▶ **YOUR GOAL**: Count the lines in the entries that contain the string "list". State nothing but the number.

───── DATASET ENTRIES ─────

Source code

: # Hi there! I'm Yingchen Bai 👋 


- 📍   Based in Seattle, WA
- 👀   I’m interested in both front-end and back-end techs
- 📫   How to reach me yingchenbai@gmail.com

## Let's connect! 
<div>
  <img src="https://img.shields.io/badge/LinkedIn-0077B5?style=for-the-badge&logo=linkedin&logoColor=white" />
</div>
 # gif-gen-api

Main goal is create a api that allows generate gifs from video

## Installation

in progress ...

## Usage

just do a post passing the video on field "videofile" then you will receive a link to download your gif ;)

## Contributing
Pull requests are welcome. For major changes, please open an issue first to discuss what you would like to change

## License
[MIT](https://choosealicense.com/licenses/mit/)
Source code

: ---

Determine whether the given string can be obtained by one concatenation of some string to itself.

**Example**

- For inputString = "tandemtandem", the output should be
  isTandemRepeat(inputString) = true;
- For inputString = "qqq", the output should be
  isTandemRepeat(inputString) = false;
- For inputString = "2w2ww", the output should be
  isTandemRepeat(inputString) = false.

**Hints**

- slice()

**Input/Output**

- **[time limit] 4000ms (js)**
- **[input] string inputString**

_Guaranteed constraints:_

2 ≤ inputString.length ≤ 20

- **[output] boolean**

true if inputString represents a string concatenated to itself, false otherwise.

─────
───── DATASET ENTRIES ─────

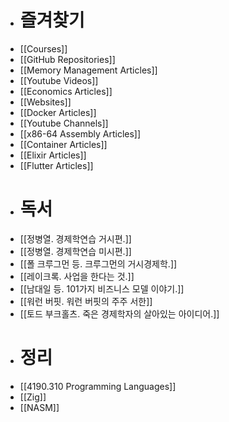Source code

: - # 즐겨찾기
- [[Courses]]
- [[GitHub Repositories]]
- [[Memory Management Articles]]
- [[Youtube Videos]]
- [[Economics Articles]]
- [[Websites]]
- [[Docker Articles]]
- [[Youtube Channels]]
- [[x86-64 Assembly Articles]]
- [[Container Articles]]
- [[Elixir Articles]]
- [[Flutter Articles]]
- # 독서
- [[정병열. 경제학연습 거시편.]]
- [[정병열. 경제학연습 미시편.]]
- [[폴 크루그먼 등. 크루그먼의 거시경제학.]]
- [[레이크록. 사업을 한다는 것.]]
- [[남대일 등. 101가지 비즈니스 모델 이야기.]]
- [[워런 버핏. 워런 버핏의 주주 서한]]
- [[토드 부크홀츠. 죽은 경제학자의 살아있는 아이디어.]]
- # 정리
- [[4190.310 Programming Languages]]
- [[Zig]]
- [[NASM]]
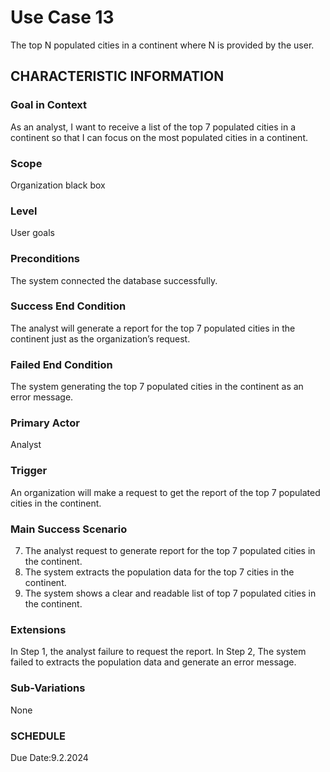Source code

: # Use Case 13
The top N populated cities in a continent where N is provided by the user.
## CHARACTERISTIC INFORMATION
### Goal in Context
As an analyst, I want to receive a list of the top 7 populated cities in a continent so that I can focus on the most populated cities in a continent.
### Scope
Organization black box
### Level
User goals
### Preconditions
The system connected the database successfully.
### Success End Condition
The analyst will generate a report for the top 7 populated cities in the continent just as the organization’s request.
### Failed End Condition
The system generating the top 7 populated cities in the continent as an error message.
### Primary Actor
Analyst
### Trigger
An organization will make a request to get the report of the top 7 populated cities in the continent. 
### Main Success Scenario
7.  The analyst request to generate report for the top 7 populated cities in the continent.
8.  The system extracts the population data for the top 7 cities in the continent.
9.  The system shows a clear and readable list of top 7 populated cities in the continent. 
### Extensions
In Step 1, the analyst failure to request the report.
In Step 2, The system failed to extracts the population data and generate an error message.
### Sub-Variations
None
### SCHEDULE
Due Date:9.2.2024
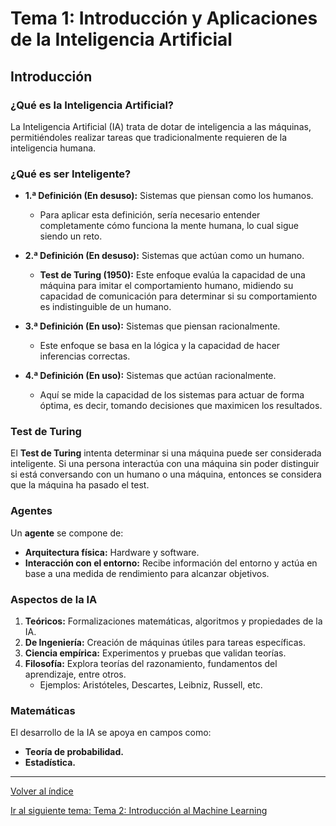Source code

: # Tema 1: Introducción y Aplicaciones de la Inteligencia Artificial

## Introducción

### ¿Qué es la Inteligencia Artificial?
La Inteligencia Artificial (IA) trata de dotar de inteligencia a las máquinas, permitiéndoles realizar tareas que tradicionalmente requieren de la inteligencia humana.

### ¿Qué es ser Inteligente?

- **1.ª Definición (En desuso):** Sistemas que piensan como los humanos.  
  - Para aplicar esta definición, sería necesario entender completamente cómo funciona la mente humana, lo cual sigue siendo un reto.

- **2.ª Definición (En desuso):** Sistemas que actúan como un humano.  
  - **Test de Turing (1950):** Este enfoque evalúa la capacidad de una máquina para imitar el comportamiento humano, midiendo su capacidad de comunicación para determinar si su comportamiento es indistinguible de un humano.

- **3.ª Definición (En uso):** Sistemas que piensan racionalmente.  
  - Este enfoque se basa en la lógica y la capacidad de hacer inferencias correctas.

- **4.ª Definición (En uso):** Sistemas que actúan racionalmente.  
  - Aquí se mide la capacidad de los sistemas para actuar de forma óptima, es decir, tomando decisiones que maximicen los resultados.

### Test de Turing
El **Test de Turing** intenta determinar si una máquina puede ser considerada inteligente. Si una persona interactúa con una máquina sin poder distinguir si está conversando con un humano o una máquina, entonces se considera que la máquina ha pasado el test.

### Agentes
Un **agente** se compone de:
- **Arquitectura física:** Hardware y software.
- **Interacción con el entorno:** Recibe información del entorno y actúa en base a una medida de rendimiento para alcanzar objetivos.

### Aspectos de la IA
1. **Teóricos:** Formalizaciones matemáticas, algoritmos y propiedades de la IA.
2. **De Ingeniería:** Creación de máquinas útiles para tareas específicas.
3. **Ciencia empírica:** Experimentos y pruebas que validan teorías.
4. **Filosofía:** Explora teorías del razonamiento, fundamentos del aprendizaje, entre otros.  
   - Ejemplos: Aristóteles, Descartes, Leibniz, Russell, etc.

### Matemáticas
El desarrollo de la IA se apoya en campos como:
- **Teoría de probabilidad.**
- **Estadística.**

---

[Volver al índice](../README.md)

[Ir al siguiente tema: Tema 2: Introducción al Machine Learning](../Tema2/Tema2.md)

─────

▶ **YOUR SOLUTION**: 2